• **Exercise goal**
Since the records include pictures, leave those out while you reproduce exactly and only the lines from the one containing "list, with actual" through the one containing "modeling, whose proposal", inclusive.

• **Records from a data collection**

══════

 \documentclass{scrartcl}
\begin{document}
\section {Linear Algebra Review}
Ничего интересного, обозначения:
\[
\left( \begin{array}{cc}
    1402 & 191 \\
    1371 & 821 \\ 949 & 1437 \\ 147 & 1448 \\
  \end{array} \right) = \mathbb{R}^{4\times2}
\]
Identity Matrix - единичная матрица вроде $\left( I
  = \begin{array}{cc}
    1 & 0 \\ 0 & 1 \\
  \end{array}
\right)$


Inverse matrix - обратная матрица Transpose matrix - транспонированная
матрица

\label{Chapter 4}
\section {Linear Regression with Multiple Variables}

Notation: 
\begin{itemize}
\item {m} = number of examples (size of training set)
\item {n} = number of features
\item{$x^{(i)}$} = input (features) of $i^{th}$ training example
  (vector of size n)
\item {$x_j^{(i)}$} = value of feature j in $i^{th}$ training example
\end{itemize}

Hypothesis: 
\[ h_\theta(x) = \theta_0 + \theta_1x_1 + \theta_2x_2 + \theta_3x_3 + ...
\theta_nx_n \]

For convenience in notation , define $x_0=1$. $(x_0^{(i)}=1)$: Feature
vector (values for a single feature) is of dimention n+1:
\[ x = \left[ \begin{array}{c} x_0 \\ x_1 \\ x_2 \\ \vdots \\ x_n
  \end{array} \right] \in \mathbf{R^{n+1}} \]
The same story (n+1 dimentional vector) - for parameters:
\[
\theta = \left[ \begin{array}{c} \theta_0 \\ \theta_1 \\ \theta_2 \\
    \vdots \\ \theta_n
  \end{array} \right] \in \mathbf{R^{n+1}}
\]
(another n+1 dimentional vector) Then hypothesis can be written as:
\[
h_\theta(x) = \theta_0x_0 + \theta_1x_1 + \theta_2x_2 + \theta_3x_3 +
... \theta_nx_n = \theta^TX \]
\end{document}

══════

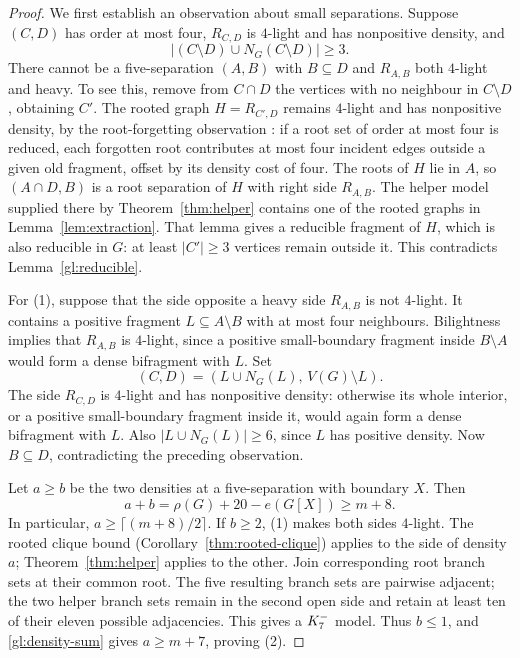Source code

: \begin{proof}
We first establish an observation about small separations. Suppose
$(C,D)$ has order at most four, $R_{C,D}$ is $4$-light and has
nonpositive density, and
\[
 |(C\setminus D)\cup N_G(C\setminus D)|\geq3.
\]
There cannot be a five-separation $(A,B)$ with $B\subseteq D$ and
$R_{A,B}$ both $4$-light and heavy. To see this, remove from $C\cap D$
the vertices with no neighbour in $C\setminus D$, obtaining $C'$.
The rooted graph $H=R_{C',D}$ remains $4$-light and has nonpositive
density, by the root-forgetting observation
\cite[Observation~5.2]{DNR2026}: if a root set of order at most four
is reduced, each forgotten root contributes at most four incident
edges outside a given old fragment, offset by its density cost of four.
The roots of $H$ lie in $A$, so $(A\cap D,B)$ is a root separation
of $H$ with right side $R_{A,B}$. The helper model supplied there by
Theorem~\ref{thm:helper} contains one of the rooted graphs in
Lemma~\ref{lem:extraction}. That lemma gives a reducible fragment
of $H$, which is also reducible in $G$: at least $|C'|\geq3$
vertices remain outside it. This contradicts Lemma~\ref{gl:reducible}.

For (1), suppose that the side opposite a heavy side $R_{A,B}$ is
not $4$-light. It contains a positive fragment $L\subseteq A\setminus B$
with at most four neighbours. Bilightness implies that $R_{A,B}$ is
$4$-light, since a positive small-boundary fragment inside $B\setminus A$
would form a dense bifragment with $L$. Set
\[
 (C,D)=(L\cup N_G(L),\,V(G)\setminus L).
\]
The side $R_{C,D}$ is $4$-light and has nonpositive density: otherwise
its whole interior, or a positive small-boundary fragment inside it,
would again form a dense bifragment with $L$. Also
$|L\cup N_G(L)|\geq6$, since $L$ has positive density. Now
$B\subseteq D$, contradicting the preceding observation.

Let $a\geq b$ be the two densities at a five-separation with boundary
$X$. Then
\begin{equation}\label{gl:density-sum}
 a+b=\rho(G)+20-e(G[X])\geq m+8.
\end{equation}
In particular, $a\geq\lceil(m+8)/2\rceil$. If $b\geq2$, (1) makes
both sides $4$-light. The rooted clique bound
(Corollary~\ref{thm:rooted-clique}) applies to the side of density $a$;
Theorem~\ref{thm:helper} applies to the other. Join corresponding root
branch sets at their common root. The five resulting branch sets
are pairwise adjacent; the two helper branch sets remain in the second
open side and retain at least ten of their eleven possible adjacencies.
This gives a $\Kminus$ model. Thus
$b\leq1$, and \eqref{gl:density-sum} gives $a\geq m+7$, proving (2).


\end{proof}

══════

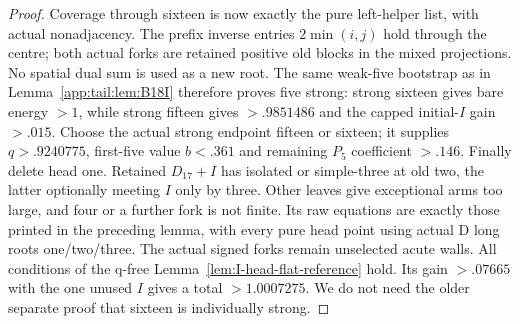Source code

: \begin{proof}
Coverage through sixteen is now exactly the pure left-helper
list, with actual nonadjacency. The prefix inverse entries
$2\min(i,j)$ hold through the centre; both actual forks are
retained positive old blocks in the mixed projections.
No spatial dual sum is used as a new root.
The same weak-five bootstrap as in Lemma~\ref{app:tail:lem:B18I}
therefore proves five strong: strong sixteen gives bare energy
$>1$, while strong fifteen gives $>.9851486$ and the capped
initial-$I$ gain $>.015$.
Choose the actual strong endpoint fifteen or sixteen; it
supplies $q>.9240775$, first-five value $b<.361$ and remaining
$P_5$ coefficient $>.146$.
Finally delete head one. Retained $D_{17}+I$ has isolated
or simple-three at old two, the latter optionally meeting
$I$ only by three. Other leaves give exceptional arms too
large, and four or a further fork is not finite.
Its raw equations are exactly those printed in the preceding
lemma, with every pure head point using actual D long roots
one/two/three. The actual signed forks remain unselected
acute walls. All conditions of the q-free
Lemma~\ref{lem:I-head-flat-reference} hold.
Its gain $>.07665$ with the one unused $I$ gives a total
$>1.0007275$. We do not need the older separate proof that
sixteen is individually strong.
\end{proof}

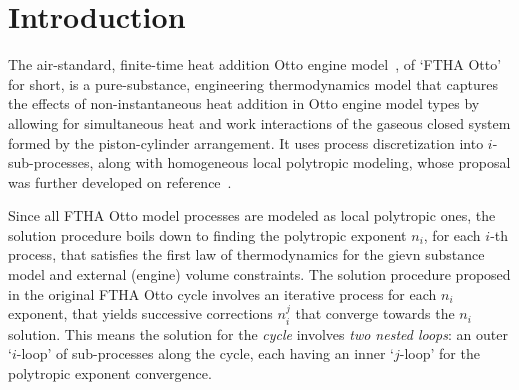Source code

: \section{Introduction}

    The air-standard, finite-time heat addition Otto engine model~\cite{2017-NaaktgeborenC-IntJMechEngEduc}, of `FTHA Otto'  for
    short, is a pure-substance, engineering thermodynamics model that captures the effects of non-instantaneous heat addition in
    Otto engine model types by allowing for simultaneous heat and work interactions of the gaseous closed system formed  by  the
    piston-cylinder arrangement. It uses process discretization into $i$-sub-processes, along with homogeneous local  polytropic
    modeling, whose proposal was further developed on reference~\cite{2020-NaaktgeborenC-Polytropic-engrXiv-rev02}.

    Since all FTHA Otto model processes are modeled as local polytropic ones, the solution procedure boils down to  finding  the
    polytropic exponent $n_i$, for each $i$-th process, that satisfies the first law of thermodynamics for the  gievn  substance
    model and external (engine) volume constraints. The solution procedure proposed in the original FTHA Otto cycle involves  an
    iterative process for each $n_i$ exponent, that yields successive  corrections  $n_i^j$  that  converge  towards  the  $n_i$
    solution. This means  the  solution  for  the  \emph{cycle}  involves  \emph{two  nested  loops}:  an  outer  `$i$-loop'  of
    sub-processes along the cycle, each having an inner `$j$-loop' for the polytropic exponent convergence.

══════

• **Answer below**
list, with actual nonadjacency. The prefix inverse entries
$2\min(i,j)$ hold through the centre; both actual forks are
retained positive old blocks in the mixed projections.
No spatial dual sum is used as a new root.
The same weak-five bootstrap as in Lemma~\ref{app:tail:lem:B18I}
therefore proves five strong: strong sixteen gives bare energy
$>1$, while strong fifteen gives $>.9851486$ and the capped
initial-$I$ gain $>.015$.
Choose the actual strong endpoint fifteen or sixteen; it
supplies $q>.9240775$, first-five value $b<.361$ and remaining
$P_5$ coefficient $>.146$.
Finally delete head one. Retained $D_{17}+I$ has isolated
or simple-three at old two, the latter optionally meeting
$I$ only by three. Other leaves give exceptional arms too
large, and four or a further fork is not finite.
Its raw equations are exactly those printed in the preceding
lemma, with every pure head point using actual D long roots
one/two/three. The actual signed forks remain unselected
acute walls. All conditions of the q-free
Lemma~\ref{lem:I-head-flat-reference} hold.
Its gain $>.07665$ with the one unused $I$ gives a total
$>1.0007275$. We do not need the older separate proof that
sixteen is individually strong.
\end{proof}

Source code

: \section{Introduction}

    The air-standard, finite-time heat addition Otto engine model~\cite{2017-NaaktgeborenC-IntJMechEngEduc}, of `FTHA Otto'  for
    short, is a pure-substance, engineering thermodynamics model that captures the effects of non-instantaneous heat addition in
    Otto engine model types by allowing for simultaneous heat and work interactions of the gaseous closed system formed  by  the
    piston-cylinder arrangement. It uses process discretization into $i$-sub-processes, along with homogeneous local  polytropic
    modeling, whose proposal was further developed on reference~\cite{2020-NaaktgeborenC-Polytropic-engrXiv-rev02}.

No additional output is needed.